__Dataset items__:
_ _ _ _ _
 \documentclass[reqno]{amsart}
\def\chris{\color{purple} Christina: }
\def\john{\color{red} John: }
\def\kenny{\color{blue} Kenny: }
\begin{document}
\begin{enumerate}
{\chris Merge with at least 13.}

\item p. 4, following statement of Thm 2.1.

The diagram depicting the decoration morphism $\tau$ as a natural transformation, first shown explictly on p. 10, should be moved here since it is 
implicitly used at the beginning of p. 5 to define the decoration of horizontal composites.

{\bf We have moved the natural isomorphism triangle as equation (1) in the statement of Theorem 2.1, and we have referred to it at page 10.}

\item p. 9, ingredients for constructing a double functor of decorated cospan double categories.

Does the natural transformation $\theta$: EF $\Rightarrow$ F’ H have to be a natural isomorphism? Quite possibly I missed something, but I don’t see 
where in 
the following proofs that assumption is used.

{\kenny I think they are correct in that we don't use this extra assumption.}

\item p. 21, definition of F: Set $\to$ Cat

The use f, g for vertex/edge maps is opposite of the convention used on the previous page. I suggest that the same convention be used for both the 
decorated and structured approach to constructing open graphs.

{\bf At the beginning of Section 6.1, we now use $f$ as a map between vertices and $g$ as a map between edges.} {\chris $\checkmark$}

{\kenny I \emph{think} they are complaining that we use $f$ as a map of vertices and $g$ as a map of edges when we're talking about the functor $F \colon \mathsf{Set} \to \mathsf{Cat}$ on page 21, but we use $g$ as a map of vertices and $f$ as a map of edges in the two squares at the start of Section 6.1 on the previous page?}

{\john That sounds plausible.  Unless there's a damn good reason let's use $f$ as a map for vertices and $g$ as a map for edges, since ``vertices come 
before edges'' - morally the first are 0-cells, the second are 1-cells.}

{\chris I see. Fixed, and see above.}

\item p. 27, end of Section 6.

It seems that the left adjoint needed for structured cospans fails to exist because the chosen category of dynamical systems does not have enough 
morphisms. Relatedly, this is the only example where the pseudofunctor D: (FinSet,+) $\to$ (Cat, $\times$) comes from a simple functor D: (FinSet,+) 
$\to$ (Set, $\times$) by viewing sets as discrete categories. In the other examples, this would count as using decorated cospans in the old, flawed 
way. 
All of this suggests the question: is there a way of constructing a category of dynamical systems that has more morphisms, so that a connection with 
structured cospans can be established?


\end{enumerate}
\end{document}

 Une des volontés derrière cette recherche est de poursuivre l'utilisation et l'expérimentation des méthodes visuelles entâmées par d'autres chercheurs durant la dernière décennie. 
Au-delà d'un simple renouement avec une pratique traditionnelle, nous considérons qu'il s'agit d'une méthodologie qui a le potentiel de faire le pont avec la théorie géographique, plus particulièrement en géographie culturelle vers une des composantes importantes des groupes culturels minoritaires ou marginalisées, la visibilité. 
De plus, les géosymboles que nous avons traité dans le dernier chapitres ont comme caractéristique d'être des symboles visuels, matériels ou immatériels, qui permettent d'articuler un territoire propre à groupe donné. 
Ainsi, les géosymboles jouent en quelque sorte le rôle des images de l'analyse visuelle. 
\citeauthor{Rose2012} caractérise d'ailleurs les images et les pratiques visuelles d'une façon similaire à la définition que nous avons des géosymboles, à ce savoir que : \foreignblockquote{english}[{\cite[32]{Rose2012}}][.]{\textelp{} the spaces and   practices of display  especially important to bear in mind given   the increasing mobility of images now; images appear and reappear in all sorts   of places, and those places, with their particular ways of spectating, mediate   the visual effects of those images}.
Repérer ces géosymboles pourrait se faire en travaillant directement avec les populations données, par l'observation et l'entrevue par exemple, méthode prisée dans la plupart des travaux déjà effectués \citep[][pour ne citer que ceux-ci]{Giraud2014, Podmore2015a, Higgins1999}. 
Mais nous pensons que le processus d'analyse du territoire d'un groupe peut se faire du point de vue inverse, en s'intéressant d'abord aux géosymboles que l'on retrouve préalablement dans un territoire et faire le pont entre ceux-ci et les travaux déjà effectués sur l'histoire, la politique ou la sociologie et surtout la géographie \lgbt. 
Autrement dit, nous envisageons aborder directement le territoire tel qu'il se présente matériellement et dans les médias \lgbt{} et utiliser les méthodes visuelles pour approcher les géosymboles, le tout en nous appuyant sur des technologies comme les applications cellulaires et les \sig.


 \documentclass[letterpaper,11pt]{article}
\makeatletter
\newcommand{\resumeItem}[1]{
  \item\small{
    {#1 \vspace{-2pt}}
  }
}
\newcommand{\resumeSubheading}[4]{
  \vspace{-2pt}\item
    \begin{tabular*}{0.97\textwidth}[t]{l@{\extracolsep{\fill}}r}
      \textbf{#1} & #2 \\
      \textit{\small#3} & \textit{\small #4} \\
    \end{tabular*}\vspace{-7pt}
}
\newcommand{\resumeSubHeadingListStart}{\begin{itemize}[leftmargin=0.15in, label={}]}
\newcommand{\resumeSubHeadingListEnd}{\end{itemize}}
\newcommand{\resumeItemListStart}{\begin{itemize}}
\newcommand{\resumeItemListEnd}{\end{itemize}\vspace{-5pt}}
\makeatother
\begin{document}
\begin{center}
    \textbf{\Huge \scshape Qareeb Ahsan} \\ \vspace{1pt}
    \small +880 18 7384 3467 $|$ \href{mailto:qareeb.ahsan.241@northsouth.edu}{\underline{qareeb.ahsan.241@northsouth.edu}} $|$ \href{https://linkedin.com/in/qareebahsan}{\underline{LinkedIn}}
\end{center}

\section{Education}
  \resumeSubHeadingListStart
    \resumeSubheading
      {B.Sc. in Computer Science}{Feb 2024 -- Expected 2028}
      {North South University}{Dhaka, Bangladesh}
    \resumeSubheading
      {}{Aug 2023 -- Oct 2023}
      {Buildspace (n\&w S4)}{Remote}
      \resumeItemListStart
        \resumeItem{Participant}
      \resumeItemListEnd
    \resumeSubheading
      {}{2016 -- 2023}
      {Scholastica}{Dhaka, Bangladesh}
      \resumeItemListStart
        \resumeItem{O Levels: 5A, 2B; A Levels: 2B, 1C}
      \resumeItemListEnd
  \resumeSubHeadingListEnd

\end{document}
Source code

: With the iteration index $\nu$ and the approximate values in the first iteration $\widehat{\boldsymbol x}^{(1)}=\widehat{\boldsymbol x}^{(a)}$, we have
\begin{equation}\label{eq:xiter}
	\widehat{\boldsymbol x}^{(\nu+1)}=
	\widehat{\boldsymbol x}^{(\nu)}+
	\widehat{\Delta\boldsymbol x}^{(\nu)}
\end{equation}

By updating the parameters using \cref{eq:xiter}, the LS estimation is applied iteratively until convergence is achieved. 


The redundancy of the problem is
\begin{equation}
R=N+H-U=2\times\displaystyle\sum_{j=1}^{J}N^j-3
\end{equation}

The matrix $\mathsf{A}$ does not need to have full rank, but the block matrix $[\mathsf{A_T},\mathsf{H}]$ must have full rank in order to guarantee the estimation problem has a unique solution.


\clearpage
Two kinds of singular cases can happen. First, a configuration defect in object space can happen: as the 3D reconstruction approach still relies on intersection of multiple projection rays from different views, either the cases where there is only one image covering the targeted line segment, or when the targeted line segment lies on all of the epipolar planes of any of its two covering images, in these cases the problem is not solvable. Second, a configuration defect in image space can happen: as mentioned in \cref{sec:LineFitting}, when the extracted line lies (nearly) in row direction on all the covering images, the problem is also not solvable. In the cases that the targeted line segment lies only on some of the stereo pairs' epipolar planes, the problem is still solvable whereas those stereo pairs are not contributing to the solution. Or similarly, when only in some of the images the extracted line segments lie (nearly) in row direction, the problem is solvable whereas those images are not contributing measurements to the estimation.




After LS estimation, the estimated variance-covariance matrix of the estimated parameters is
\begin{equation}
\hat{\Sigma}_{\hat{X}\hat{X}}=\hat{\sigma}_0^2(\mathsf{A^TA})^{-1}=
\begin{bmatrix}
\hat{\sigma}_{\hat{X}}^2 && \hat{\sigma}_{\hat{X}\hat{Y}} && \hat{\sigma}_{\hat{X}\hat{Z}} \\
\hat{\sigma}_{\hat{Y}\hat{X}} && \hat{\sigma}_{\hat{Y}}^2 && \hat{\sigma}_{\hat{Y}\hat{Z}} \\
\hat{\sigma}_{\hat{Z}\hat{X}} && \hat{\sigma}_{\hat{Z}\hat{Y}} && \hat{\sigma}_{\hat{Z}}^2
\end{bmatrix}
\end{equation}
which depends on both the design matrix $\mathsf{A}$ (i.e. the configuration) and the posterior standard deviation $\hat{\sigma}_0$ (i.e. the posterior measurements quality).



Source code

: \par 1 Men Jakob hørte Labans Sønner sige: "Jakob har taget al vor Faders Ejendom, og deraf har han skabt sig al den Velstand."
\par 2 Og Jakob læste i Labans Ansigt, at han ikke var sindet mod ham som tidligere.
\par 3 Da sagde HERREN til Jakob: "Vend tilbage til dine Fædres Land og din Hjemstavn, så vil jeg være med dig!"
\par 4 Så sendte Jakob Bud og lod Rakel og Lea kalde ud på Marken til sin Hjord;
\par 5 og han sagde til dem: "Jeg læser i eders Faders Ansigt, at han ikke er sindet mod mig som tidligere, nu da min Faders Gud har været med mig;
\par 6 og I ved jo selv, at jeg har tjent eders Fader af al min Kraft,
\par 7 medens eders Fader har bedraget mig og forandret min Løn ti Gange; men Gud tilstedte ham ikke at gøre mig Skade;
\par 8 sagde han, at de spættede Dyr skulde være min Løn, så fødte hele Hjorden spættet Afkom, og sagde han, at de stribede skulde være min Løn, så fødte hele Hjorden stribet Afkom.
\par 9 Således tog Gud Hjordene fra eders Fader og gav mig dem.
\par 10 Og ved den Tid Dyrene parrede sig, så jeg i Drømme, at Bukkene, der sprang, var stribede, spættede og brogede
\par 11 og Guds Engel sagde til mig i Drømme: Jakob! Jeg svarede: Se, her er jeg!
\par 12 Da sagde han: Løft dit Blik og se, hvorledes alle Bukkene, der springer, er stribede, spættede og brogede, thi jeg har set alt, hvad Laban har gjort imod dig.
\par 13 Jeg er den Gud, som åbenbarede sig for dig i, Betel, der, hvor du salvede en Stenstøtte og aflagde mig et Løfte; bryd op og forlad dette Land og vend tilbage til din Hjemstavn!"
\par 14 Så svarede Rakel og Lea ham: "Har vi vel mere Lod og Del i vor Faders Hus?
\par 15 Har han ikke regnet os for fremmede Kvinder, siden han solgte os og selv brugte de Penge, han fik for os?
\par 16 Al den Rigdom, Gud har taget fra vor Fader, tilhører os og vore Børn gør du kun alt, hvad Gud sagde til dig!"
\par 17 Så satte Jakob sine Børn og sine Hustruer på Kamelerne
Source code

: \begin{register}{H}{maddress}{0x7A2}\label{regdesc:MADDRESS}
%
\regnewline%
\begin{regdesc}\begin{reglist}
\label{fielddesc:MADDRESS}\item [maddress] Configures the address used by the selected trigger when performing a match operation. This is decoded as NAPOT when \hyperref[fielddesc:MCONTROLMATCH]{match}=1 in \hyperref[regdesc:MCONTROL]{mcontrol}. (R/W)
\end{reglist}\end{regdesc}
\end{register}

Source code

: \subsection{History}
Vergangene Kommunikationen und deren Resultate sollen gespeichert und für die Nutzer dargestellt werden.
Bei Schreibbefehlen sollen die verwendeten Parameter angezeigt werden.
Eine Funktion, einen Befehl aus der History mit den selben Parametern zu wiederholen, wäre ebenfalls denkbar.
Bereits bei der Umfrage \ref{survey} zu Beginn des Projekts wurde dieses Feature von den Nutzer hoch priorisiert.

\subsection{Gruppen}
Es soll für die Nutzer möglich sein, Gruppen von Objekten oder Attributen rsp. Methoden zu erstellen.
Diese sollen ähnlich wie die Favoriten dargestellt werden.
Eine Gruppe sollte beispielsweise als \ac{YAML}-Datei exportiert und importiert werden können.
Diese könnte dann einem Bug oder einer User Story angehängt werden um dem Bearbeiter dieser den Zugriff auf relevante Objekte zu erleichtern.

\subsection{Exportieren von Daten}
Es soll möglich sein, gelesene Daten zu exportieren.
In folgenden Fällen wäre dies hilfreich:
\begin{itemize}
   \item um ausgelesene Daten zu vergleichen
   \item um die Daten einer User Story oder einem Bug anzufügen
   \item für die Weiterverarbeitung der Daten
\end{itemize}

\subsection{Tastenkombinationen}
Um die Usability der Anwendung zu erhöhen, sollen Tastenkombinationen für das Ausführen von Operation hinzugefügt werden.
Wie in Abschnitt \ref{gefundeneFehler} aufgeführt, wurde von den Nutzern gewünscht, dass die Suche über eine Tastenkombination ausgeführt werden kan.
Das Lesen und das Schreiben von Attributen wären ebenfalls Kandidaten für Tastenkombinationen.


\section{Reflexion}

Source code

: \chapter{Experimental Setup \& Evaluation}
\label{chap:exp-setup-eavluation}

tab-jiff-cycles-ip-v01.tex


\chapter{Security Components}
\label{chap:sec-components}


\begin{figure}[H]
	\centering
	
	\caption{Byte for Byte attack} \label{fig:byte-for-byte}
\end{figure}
_ _ _ _ _
__WORK INSTRUCTIONS__:
From the opening line of the data above through the line holding "of Thm 2.1.", give every line again exactly as it stands.

__REPLY TO THE TASK__:
 \documentclass[reqno]{amsart}
\def\chris{\color{purple} Christina: }
\def\john{\color{red} John: }
\def\kenny{\color{blue} Kenny: }
\begin{document}
\begin{enumerate}
{\chris Merge with at least 13.}

\item p. 4, following statement of Thm 2.1.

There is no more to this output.